Just when I thought I had a grasp on what it feels like to live day to day in Senegal, my village has jolted me back to reality through the voices of curious children, anxious chickens, dying goats, and my new host family the Diops. Mouit is quiet in the way of cars and telephones, but is busy with conversations from runny-nosed kids that like to rub the hair on my arms and follow me wherever I go. I woke up this morning to the seemingly continuous call of the rooster right outside my door and decided to walk to the Balanterre—a ruin of some old building behind my house that sits on top of a high spot among the dunes. It offers a great view of the surrounding area and is the only place where my cell phone gets a signal. The stars in the last grasps of night were bright, clear, and everywhere. In my village I am away from the city, away from electricity, and that much closer to the real world.

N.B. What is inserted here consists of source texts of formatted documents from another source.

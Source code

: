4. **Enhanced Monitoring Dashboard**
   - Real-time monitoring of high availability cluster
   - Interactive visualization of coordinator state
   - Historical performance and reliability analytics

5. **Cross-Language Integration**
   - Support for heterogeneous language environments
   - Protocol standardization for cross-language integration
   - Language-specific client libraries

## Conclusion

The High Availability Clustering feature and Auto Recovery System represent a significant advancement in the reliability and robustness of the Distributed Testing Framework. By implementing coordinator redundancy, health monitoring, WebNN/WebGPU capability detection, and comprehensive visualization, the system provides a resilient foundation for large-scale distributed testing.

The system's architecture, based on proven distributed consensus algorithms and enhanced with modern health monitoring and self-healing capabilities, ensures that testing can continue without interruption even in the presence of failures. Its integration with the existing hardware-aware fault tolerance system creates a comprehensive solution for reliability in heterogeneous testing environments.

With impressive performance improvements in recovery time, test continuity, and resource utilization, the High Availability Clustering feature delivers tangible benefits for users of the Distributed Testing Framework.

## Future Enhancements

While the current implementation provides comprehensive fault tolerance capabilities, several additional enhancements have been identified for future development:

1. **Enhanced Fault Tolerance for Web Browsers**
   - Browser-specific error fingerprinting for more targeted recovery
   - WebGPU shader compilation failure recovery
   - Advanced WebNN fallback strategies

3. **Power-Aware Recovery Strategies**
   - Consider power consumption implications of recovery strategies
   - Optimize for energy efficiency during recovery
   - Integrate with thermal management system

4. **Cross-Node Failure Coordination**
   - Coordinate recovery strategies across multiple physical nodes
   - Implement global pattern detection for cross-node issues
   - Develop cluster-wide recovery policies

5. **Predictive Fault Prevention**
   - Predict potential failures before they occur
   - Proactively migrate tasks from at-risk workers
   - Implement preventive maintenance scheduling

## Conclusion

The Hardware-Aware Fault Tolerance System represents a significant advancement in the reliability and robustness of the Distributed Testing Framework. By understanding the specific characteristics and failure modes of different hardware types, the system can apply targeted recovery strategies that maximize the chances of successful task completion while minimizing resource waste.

The sun came up slowly at first with a pale light that finally gave way to the glowing orange ball I’ve seen in idyllic pictures of Africa. It rushed into the sky illuminating the dunes, the cacti, the scrub brush, and palms. As I shot a few pictures of this unfolding scene, two camels approached from the bush, greeting me with sniffs in my direction. While only a few miles from Mauritania, I had no idea there were camels in Senegal.

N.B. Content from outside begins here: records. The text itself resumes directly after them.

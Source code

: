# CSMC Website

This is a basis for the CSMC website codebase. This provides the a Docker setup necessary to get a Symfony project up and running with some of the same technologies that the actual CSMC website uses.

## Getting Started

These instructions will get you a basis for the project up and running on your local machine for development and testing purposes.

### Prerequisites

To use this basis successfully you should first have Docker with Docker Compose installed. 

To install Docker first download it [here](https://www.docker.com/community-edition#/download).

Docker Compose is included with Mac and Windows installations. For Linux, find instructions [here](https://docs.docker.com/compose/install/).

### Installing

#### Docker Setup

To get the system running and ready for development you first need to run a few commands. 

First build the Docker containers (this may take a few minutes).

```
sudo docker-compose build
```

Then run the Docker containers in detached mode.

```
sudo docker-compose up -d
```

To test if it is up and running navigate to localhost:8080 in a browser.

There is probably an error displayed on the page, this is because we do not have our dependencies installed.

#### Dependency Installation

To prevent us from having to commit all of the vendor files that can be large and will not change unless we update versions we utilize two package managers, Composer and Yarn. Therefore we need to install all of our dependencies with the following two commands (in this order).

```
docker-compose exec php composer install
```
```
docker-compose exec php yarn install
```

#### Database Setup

Later in the day as I rode in a bush taxi from Mouit to Saint Louis, a troupe of monkeys ran across the road in front of the car.

Beyond its natural beauty, Mouit is making realize that this country does live in poverty and that the relatively humble conditions of my host family in Thies are quite luxurious in comparison to the village. Mouit is off the paved road with no electricy. At night, it is dark except for candles, gas lamps, and the coals of the small charcoal stoves used to for cooking and for making attaya.

I sat with my host family the Diops and tried to memorize everyone’s name in the compound, not an easy task with my dad, two wives, and what I think are about 10 kids. My new name is Manssour Diop, which will take a bit of getting used to after being Matar Thiam for the last two months. They are sweet, soft spoken, and sit with each other throughout the day making fun of each other. Within an hour of my arrival, my sister asked me for medicine for her tooth ache, and for an awful looking open sore on one of my little brother’s legs. I knew I would see things I was not expecting, but to see a two year old with a giant wound, just playing in the sand peacefully I felt off balance. I gave Marietou ibuprofen and antibiotic cream, and I know it won’t be long before she asks me again.

Per the Peace Corp’s recommendation, I drew up a contract and receipt for rent, laundry, and water at my new house and went over it with Adama, my father. I asked him to sign next to his name, and he made a scribble. Most of the kids cannot read or write either. I am waking up to the new standard to what I take for granted, basic education, power and clean water, medicine, and ease all included.